Lines after the one containing "the resulting matrix." are to be omitted; print exactly each line from the start of the records up to and including it.
+++ RECORDS FOR THE EXERCISE
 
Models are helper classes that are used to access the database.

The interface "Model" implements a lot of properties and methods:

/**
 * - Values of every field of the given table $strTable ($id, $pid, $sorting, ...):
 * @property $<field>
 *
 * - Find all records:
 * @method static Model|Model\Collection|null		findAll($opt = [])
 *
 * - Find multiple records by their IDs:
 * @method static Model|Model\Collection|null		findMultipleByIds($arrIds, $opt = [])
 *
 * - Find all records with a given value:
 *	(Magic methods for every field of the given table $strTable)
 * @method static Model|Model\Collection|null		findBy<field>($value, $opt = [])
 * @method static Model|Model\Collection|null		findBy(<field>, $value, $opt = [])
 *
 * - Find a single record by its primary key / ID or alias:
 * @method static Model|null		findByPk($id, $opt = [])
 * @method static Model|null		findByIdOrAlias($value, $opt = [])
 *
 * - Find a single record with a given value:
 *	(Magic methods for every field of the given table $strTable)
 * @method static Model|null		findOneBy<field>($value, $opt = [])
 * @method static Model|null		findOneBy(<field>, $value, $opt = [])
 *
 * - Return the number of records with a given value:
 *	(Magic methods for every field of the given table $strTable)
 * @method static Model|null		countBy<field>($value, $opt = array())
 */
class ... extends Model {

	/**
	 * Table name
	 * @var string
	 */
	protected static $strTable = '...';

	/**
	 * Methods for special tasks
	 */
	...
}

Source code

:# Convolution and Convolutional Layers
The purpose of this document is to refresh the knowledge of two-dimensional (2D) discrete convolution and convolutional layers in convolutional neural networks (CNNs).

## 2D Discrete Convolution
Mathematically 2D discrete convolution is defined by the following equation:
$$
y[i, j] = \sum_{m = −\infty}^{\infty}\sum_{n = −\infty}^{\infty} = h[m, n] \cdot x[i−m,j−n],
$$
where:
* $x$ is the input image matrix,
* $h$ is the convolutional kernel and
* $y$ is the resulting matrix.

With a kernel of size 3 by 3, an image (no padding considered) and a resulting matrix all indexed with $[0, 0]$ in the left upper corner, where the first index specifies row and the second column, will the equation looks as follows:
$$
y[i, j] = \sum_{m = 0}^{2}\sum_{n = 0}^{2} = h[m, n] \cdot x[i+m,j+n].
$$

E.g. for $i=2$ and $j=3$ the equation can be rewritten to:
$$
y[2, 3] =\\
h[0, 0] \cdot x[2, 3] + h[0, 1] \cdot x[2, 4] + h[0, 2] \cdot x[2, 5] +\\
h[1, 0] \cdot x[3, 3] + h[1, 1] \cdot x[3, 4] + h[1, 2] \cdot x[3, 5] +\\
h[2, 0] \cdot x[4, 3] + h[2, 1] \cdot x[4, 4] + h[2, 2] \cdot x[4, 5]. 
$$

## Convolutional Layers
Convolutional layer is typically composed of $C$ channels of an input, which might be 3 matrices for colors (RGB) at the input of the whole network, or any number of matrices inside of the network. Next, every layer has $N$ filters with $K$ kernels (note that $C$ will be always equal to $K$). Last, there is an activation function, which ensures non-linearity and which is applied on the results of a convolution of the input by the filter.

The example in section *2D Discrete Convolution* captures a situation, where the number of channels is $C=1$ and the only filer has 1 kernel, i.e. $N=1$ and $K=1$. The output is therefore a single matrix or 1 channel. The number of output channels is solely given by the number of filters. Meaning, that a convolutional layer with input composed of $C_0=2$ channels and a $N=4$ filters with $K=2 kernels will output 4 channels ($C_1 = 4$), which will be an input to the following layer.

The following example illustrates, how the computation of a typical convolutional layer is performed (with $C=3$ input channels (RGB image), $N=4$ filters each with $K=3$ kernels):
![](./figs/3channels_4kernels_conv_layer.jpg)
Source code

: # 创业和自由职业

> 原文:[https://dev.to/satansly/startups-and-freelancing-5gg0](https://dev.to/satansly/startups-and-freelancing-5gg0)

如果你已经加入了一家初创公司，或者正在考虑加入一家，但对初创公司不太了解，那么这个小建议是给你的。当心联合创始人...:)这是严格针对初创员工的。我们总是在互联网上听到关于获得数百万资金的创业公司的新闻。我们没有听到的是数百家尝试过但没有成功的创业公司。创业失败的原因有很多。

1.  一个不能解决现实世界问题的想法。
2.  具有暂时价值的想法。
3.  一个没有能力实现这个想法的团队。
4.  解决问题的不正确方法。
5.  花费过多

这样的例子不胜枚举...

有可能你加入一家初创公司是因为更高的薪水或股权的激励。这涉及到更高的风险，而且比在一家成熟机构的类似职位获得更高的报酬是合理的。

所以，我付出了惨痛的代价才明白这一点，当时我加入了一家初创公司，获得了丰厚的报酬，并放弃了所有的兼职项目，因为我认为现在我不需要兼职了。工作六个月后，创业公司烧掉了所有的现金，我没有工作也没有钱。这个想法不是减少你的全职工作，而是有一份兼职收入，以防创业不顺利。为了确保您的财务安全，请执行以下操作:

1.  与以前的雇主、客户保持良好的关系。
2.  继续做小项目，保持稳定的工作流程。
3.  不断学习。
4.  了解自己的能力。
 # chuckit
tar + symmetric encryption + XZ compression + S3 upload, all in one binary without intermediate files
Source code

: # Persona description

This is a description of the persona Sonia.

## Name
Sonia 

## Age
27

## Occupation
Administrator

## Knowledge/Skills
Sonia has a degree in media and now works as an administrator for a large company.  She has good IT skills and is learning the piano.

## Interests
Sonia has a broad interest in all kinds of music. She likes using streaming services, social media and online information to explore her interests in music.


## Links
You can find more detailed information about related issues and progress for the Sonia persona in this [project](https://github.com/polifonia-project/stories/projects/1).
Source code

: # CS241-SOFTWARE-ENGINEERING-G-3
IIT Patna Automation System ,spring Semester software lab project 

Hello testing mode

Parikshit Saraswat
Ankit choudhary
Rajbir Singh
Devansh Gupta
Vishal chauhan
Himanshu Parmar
++++++
WRITTEN RESPONSE:
Models are helper classes that are used to access the database.

The interface "Model" implements a lot of properties and methods:

/**
 * - Values of every field of the given table $strTable ($id, $pid, $sorting, ...):
 * @property $<field>
 *
 * - Find all records:
 * @method static Model|Model\Collection|null		findAll($opt = [])
 *
 * - Find multiple records by their IDs:
 * @method static Model|Model\Collection|null		findMultipleByIds($arrIds, $opt = [])
 *
 * - Find all records with a given value:
 *	(Magic methods for every field of the given table $strTable)
 * @method static Model|Model\Collection|null		findBy<field>($value, $opt = [])
 * @method static Model|Model\Collection|null		findBy(<field>, $value, $opt = [])
 *
 * - Find a single record by its primary key / ID or alias:
 * @method static Model|null		findByPk($id, $opt = [])
 * @method static Model|null		findByIdOrAlias($value, $opt = [])
 *
 * - Find a single record with a given value:
 *	(Magic methods for every field of the given table $strTable)
 * @method static Model|null		findOneBy<field>($value, $opt = [])
 * @method static Model|null		findOneBy(<field>, $value, $opt = [])
 *
 * - Return the number of records with a given value:
 *	(Magic methods for every field of the given table $strTable)
 * @method static Model|null		countBy<field>($value, $opt = array())
 */
class ... extends Model {

	/**
	 * Table name
	 * @var string
	 */
	protected static $strTable = '...';

	/**
	 * Methods for special tasks
	 */
	...
}

Source code

:# Convolution and Convolutional Layers
The purpose of this document is to refresh the knowledge of two-dimensional (2D) discrete convolution and convolutional layers in convolutional neural networks (CNNs).

## 2D Discrete Convolution
Mathematically 2D discrete convolution is defined by the following equation:
$$
y[i, j] = \sum_{m = −\infty}^{\infty}\sum_{n = −\infty}^{\infty} = h[m, n] \cdot x[i−m,j−n],
$$
where:
* $x$ is the input image matrix,
* $h$ is the convolutional kernel and
* $y$ is the resulting matrix.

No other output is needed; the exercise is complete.